Are ‘Golden Age’ TV Shows the New Novels?

Adam Kirsch and Mohsin Hamid ask whether new tv shows like House of Cards, The Wire, and The Sopranos are now doing the cultural work that novels once did.

Here’s Adam Kirsch:

One criticism that could be leveled against quality cable TV is that it is not nearly as formally adventurous as Dickens himself.

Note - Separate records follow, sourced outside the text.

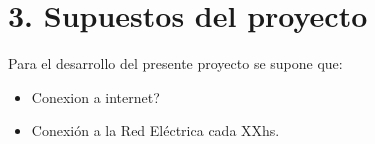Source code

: \section{3. Supuestos del proyecto}
\label{sec:supuestos}


Para el desarrollo del presente proyecto se supone que:
\begin{itemize}
  \item Conexion a internet?
  \item Conexión a la Red Eléctrica cada XXhs.
\end{itemize}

Television was so bad for so long, it’s no surprise that the arrival of good television has caused the culture to lose its head a bit. Since the debut of “The Sopranos” in 1999, we have been living, so we are regularly informed, in a “golden age” of television. And over the last few years, it’s become common to hear variations on the idea that quality cable TV shows are the new novels. Thomas Doherty, writing in The Chronicle of Higher Education, called the new genre “Arc TV” — because its stories follow long, complex arcs of development — and insisted that “at its best, the world of Arc TV is as exquisitely calibrated as the social matrix of a Henry James novel.”

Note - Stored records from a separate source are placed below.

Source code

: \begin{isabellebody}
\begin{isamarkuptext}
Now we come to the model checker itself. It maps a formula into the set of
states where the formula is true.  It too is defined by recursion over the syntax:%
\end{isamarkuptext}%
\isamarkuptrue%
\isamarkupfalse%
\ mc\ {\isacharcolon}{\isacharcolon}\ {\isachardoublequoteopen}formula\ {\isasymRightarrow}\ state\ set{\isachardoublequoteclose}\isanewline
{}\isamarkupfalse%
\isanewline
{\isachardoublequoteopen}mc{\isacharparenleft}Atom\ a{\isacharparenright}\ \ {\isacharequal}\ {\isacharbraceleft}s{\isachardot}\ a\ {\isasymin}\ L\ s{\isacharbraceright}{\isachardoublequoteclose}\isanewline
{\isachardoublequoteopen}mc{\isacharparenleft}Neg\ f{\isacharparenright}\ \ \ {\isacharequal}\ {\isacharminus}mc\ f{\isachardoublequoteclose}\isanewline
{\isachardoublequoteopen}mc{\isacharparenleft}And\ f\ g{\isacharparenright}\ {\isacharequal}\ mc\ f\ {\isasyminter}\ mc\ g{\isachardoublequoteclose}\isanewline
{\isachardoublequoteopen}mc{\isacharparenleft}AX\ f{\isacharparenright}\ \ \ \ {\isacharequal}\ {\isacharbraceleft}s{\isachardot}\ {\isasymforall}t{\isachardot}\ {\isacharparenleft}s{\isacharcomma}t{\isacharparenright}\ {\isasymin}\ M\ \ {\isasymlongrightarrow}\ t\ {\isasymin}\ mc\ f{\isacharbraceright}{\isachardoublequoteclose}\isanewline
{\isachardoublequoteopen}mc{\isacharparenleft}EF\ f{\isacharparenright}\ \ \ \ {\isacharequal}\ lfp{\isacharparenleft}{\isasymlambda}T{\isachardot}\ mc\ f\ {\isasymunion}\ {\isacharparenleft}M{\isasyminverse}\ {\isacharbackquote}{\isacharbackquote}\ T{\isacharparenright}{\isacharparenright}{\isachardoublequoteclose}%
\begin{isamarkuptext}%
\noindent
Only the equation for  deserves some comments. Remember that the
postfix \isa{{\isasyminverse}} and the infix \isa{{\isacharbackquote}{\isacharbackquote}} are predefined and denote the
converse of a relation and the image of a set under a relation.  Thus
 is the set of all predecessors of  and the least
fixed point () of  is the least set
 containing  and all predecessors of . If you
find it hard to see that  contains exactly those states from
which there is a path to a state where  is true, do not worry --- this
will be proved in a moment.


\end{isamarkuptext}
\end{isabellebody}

Some years ago, the dramatist Bertolt Brecht declared that his plays would begin to “narrate,” to tell stories rather enact scenes.  And now television seems to have made a similar assertion.

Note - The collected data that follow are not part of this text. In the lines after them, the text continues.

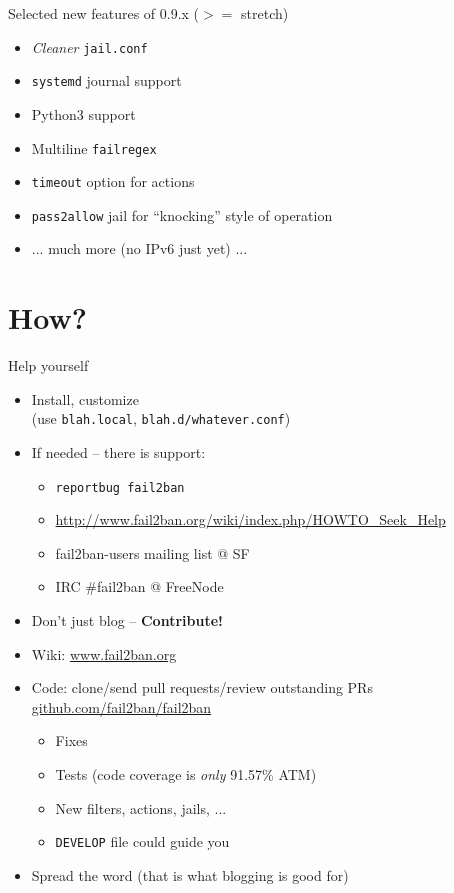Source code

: \documentclass[]{beamer}
\begin{document}
\begin{frame}{Selected new features of 0.9.x ($>=$ stretch)}
\begin{itemize}
\item \emph{Cleaner} \texttt{jail.conf}
\item \texttt{systemd} journal support
\item Python3 support
\item Multiline \texttt{failregex}
\item \texttt{timeout} option for actions
\item \texttt{pass2allow} jail for ``knocking'' style of operation
\item ... much more (no IPv6 just yet) ...
\end{itemize}
\end{frame}

\section{How?}

\begin{frame}[fragile]{Help yourself }
  \begin{itemize}
    \item Install, customize\\
      (use \texttt{blah.local}, \texttt{blah.d/whatever.conf})
    \item If needed -- there is support:
      \begin{itemize}
      \item \texttt{reportbug fail2ban}
      \item \url{http://www.fail2ban.org/wiki/index.php/HOWTO_Seek_Help}
      \item fail2ban-users mailing list @ SF
      \item IRC \#fail2ban @ FreeNode \pause
      \end{itemize}
    \item \alert{Don't just blog -- \textbf{Contribute!}}
    \item Wiki: \href{http://www.fail2ban.org}{www.fail2ban.org}
    \item Code: clone/send pull requests/review outstanding PRs
      \href{http://github.com/fail2ban/fail2ban/pulls}{github.com/fail2ban/fail2ban}
      \begin{itemize}
      \item Fixes
      \item Tests (code coverage is \emph{only} 91.57\% ATM)
      \item New filters, actions, jails, ...
      \item \texttt{DEVELOP} file could guide you
      \end{itemize}
  \item Spread the word (\alert{that is what blogging is good for})
  \end{itemize}
\end{frame}
\end{document}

If there is one thing that the novel does supremely well, it is to enable us to read the minds of its characters.  The writers of fiction can take us seamlessly from scenic description to the trappings of the mind, letting us get inside the heads of characters and explore a mental apparatus that is nuanced, contradictory, and complex.  For that reason, the novel seems in no great danger of losing its hold on our imaginations.  House of Cards moves into a novelistic mode every time Frank Underwood turns to the camera and reveals his thoughts to us in a manner that is uncannily Brechtian.  But still he wears a mask in ways that characters in a Dickens’ novel rarely do.

House of Cards, like Downton Abbey and other serial television adventuresdraws much of its power from the collision of deeply personal family matters with political intrigue on the world stage.  It offers visual pleasures (faces, costumes, landscapes) that the novel, with its black squiggles on white pages, cannot possibly recreate.  Even the sorcery of a Nabokov falls short on that score.  But who else can take us inside the mind of a predator and turn him our soulmate, our brother, our friend?

I readily admit to my new addiction to tv shows–guilty as charged–but  last week, it was Richard Wright’s Black Boy that had me hooked in ways that television never has.  And one of the great pleasures of binge reading is that you never ever feel a trace of guilt.